The PCE index, the Fed’s favorite inflation gauge , is expected to show a bigger increase in prices in January than the central bank is comfortable with. The report follows on the heels of sharper increases in consumer and wholesale prices last month that raises doubts about the path of inflation.

The headline PCE index is forecast to show a 0.3% increase in January, marking the largest gain in four months.

The more closely followed core rate, which strips out food and energy, is seen rising 0.4%. That would be the largest advance in almost a year.

The Fed views the PCE index as the best measure of U.S. inflation.

For one thing, it gives less weight to the cost of housing compared to the better known consumer price index. Shelter prices are hard to measure, economists say, and the CPI probably inflates its importance.

The PCE also takes into account how consumers change their behavior when prices rise.

Most people substitute cheaper products for more expensive ones — say ground beef for strip steak — when prices rise, That can limit increases in overall U.S. inflation.

In any case, the Fed wants to see inflation continue to slow before it cuts interest rates.

The yearly rate of inflation, using the PCE, stood at 2.6% in January.
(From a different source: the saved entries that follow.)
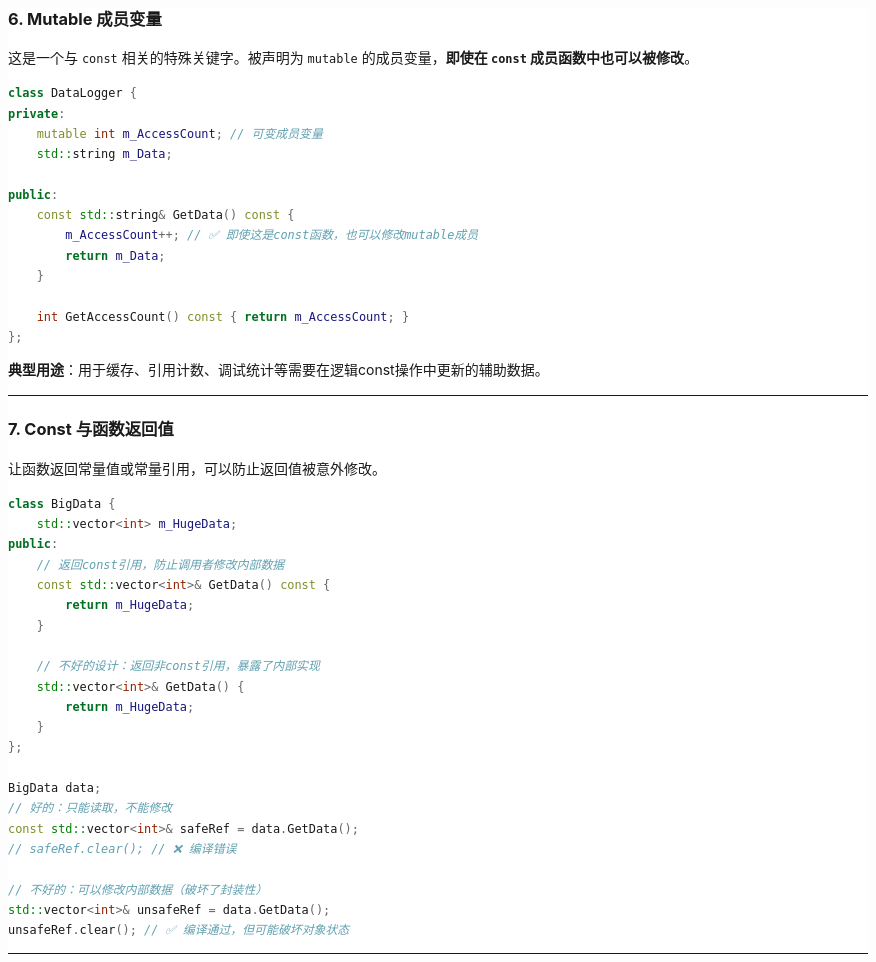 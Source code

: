 
### 6. Mutable 成员变量

这是一个与 `const` 相关的特殊关键字。被声明为 `mutable` 的成员变量，**即使在 `const` 成员函数中也可以被修改**。

```cpp
class DataLogger {
private:
    mutable int m_AccessCount; // 可变成员变量
    std::string m_Data;
    
public:
    const std::string& GetData() const {
        m_AccessCount++; // ✅ 即使这是const函数，也可以修改mutable成员
        return m_Data;
    }
    
    int GetAccessCount() const { return m_AccessCount; }
};
```

**典型用途**：用于缓存、引用计数、调试统计等需要在逻辑const操作中更新的辅助数据。

---

### 7. Const 与函数返回值

让函数返回常量值或常量引用，可以防止返回值被意外修改。

```cpp
class BigData {
    std::vector<int> m_HugeData;
public:
    // 返回const引用，防止调用者修改内部数据
    const std::vector<int>& GetData() const { 
        return m_HugeData; 
    }
    
    // 不好的设计：返回非const引用，暴露了内部实现
    std::vector<int>& GetData() { 
        return m_HugeData; 
    }
};

BigData data;
// 好的：只能读取，不能修改
const std::vector<int>& safeRef = data.GetData();
// safeRef.clear(); // ❌ 编译错误

// 不好的：可以修改内部数据（破坏了封装性）
std::vector<int>& unsafeRef = data.GetData();
unsafeRef.clear(); // ✅ 编译通过，但可能破坏对象状态
```

--- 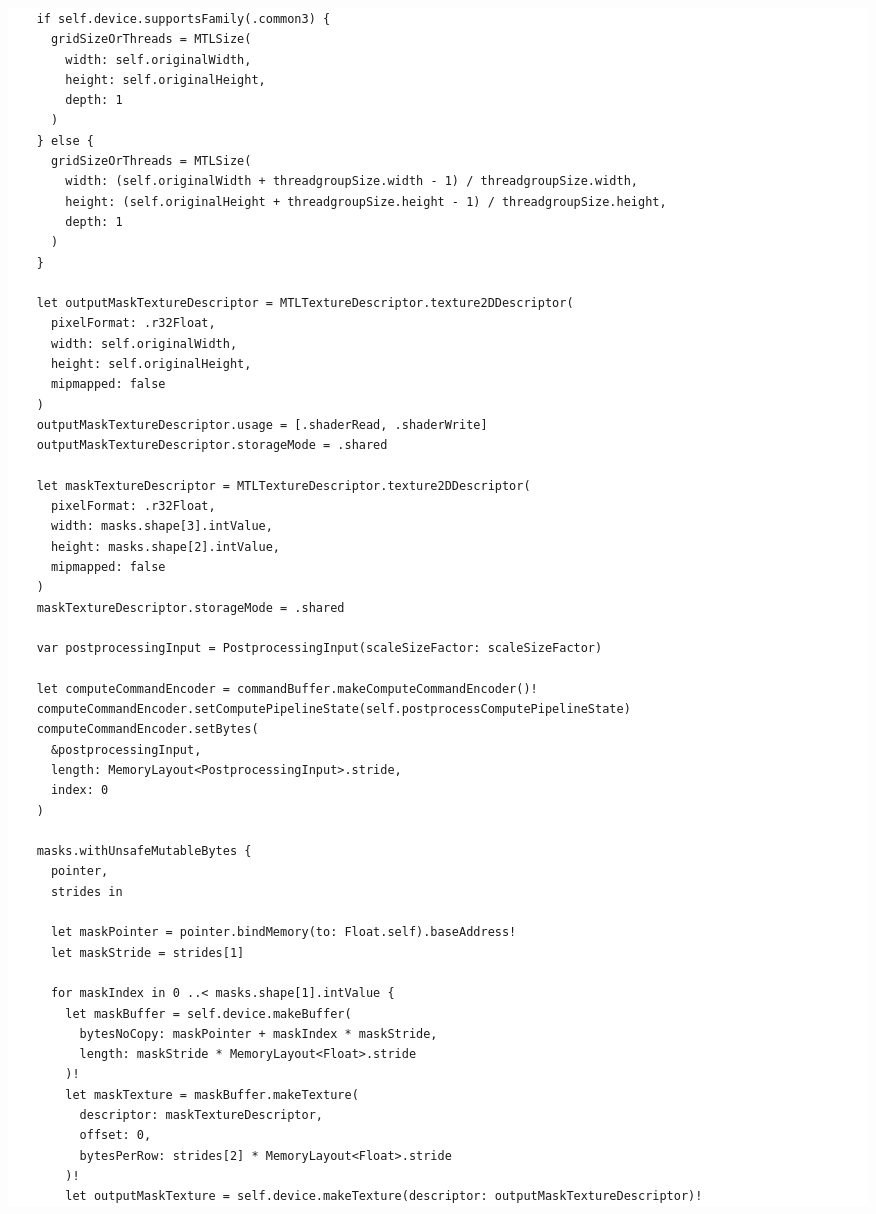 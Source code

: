         if self.device.supportsFamily(.common3) {
          gridSizeOrThreads = MTLSize(
            width: self.originalWidth,
            height: self.originalHeight,
            depth: 1
          )
        } else {
          gridSizeOrThreads = MTLSize(
            width: (self.originalWidth + threadgroupSize.width - 1) / threadgroupSize.width,
            height: (self.originalHeight + threadgroupSize.height - 1) / threadgroupSize.height,
            depth: 1
          )
        }
        
        let outputMaskTextureDescriptor = MTLTextureDescriptor.texture2DDescriptor(
          pixelFormat: .r32Float,
          width: self.originalWidth,
          height: self.originalHeight,
          mipmapped: false
        )
        outputMaskTextureDescriptor.usage = [.shaderRead, .shaderWrite]
        outputMaskTextureDescriptor.storageMode = .shared
        
        let maskTextureDescriptor = MTLTextureDescriptor.texture2DDescriptor(
          pixelFormat: .r32Float,
          width: masks.shape[3].intValue,
          height: masks.shape[2].intValue,
          mipmapped: false
        )
        maskTextureDescriptor.storageMode = .shared
        
        var postprocessingInput = PostprocessingInput(scaleSizeFactor: scaleSizeFactor)
        
        let computeCommandEncoder = commandBuffer.makeComputeCommandEncoder()!
        computeCommandEncoder.setComputePipelineState(self.postprocessComputePipelineState)
        computeCommandEncoder.setBytes(
          &postprocessingInput,
          length: MemoryLayout<PostprocessingInput>.stride,
          index: 0
        )
        
        masks.withUnsafeMutableBytes {
          pointer,
          strides in
          
          let maskPointer = pointer.bindMemory(to: Float.self).baseAddress!
          let maskStride = strides[1]
          
          for maskIndex in 0 ..< masks.shape[1].intValue {
            let maskBuffer = self.device.makeBuffer(
              bytesNoCopy: maskPointer + maskIndex * maskStride,
              length: maskStride * MemoryLayout<Float>.stride
            )!
            let maskTexture = maskBuffer.makeTexture(
              descriptor: maskTextureDescriptor,
              offset: 0,
              bytesPerRow: strides[2] * MemoryLayout<Float>.stride
            )!
            let outputMaskTexture = self.device.makeTexture(descriptor: outputMaskTextureDescriptor)!
             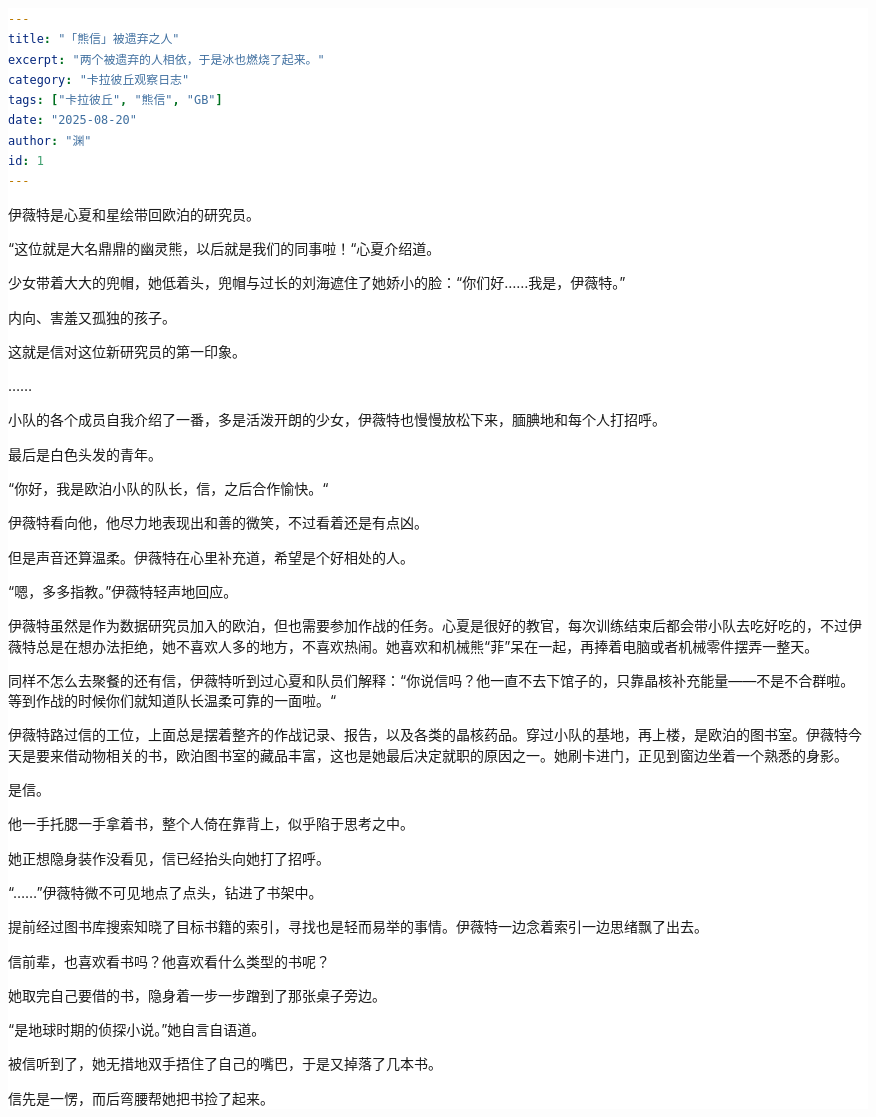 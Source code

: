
 ```yaml
---
title: "「熊信」被遗弃之人"
excerpt: "两个被遗弃的人相依，于是冰也燃烧了起来。"
category: "卡拉彼丘观察日志"
tags: ["卡拉彼丘", "熊信", "GB"]
date: "2025-08-20"
author: "渊"
id: 1
---
```

伊薇特是心夏和星绘带回欧泊的研究员。

“这位就是大名鼎鼎的幽灵熊，以后就是我们的同事啦！“心夏介绍道。

少女带着大大的兜帽，她低着头，兜帽与过长的刘海遮住了她娇小的脸：“你们好……我是，伊薇特。”

内向、害羞又孤独的孩子。

这就是信对这位新研究员的第一印象。

……

小队的各个成员自我介绍了一番，多是活泼开朗的少女，伊薇特也慢慢放松下来，腼腆地和每个人打招呼。

最后是白色头发的青年。

“你好，我是欧泊小队的队长，信，之后合作愉快。“ 

伊薇特看向他，他尽力地表现出和善的微笑，不过看着还是有点凶。

但是声音还算温柔。伊薇特在心里补充道，希望是个好相处的人。

“嗯，多多指教。”伊薇特轻声地回应。

伊薇特虽然是作为数据研究员加入的欧泊，但也需要参加作战的任务。心夏是很好的教官，每次训练结束后都会带小队去吃好吃的，不过伊薇特总是在想办法拒绝，她不喜欢人多的地方，不喜欢热闹。她喜欢和机械熊“菲”呆在一起，再捧着电脑或者机械零件摆弄一整天。

同样不怎么去聚餐的还有信，伊薇特听到过心夏和队员们解释：“你说信吗？他一直不去下馆子的，只靠晶核补充能量——不是不合群啦。等到作战的时候你们就知道队长温柔可靠的一面啦。“

伊薇特路过信的工位，上面总是摆着整齐的作战记录、报告，以及各类的晶核药品。穿过小队的基地，再上楼，是欧泊的图书室。伊薇特今天是要来借动物相关的书，欧泊图书室的藏品丰富，这也是她最后决定就职的原因之一。她刷卡进门，正见到窗边坐着一个熟悉的身影。

是信。

他一手托腮一手拿着书，整个人倚在靠背上，似乎陷于思考之中。

她正想隐身装作没看见，信已经抬头向她打了招呼。

“……”伊薇特微不可见地点了点头，钻进了书架中。

提前经过图书库搜索知晓了目标书籍的索引，寻找也是轻而易举的事情。伊薇特一边念着索引一边思绪飘了出去。

信前辈，也喜欢看书吗？他喜欢看什么类型的书呢？

她取完自己要借的书，隐身着一步一步蹭到了那张桌子旁边。

“是地球时期的侦探小说。”她自言自语道。

被信听到了，她无措地双手捂住了自己的嘴巴，于是又掉落了几本书。

信先是一愣，而后弯腰帮她把书捡了起来。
It could slip a bit more to 2.4% as higher monthly readings from last year drop out of the equation.

The core PCE rate in the 12 months ended in January is likely to hold steady at 2.8% — above the Fed’s 2% goal.

Wall Street is already prepared for a stronger PCE inflation report. What could change views on inflation are any surprises.

A smaller-than-expected increase in inflation would be welcome news to investors. But if prices rise faster than Wall Street
SPX
predicts, it would raise fresh questions about whether inflation will slow fast enough this year to warrant a reduction in interest rates soon.

Fed officials don’t appear all that worried. While they expect more bumps in the months ahead, they believe the rate of inflation will temper further toward their 2% goal by the end of the year.